Break `abs` into two aspects
Mario Blažević
mblazevic at stilo.com
Wed Feb 5 20:18:52 UTC 2020
On 2020-02-04 11:32 a.m., Zemyla wrote:
> It really doesn't matter if it's not "interesting" or not surjective for
> some Semirings. It should be included, because:
I fully agree, and I'll add another reason you left out.

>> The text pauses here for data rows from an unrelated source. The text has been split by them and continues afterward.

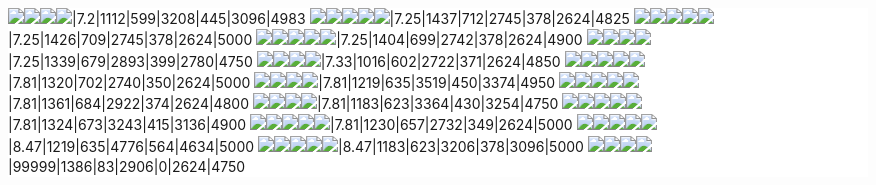 ![](/item/3078.png)![](/item/1001.png)![](/item/1053.png)![](/item/1055.png)|7.2|1112|599|3208|445|3096|4983
![](/item/3179.png)![](/item/1001.png)![](/item/1053.png)![](/item/1055.png)![](/item/1037.png)|7.25|1437|712|2745|378|2624|4825
![](/item/6693.png)![](/item/1001.png)![](/item/1053.png)![](/item/1055.png)![](/item/1036.png)|7.25|1426|709|2745|378|2624|5000
![](/item/3004.png)![](/item/1001.png)![](/item/1053.png)![](/item/1055.png)![](/item/1036.png)|7.25|1404|699|2742|378|2624|4900
![](/item/6692.png)![](/item/1001.png)![](/item/1053.png)![](/item/1055.png)|7.25|1339|679|2893|399|2780|4750
![](/item/3115.png)![](/item/1001.png)![](/item/1053.png)![](/item/1055.png)|7.33|1016|602|2722|371|2624|4850
![](/item/3036.png)![](/item/1001.png)![](/item/1053.png)![](/item/1055.png)![](/item/1036.png)|7.81|1320|702|2740|350|2624|5000
![](/item/6333.png)![](/item/1001.png)![](/item/1053.png)![](/item/1055.png)|7.81|1219|635|3519|450|3374|4950
![](/item/3156.png)![](/item/1001.png)![](/item/1053.png)![](/item/1055.png)![](/item/1036.png)|7.81|1361|684|2922|374|2624|4800
![](/item/3071.png)![](/item/1001.png)![](/item/1053.png)![](/item/1055.png)|7.81|1183|623|3364|430|3254|4750
![](/item/3814.png)![](/item/1001.png)![](/item/1053.png)![](/item/1055.png)![](/item/1036.png)|7.81|1324|673|3243|415|3136|4900
![](/item/3139.png)![](/item/1001.png)![](/item/1053.png)![](/item/1055.png)![](/item/1036.png)|7.81|1230|657|2732|349|2624|5000
![](/item/3026.png)![](/item/1001.png)![](/item/1053.png)![](/item/1055.png)![](/item/1036.png)|8.47|1219|635|4776|564|4634|5000
![](/item/6035.png)![](/item/1001.png)![](/item/1053.png)![](/item/1055.png)![](/item/1036.png)|8.47|1183|623|3206|378|3096|5000
![](/item/6691.png)![](/item/1001.png)![](/item/1053.png)![](/item/1055.png)|99999|1386|83|2906|0|2624|4750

The presence
of fromNatural would allow defaulting of Num's fromInteger as
> fromInteger i
> | i >= 0 = fromNatural (fromInteger i)
> | otherwise = negate . fromInteger . negate $ i
> (a) Even for semirings where it is "interesting", it's not surjective
> (for instance, Rational or Double)
> (b) It's a method with a default definition, so you don't have to expend
> any mental effort on it
> (c) A lot of instances have uninteresting methods: for instance, (*>)
> and (<*) for Applicative ((->) e) are const id and const respectively.
> Haskell adds methods to classes when they're always possible and
> sometimes useful/interesting/faster, rather than when they're always
> interesting.
> (d) It's useful for Semiring-generic methods and instances.
> (e) It can achieve an asymptotic speedup on some instances. Like, if you
> have Semiring a => Semiring (f a) for some type f, then you can have
> fromNatural n = pure (fromNatural n) instead of doing the whole O(log n)
> song and dance with the default definition. Also, your example admits a
> simple definition:
> fromNatural n = if n == 0 then S.empty else S.singleton True
> (f) "zero" and "one" can be defined in terms of fromNatural, for
> programmers who only need to define that:
> zero = fromNatural 0
> one = fromNatural 1
> This leads to the MINIMAL pragma on Semiring being {-# MINIMAL plus,
> times, (zero, one | fromNatural) #-}
> (g) If it's not included in the class, but in some subclass
> (NaturalSemiring, you proposed), but it's possible from the class, then
> people will just define and use the O(log n) version instead of
> requiring the subclass, leading to wasted effort and duplicated code.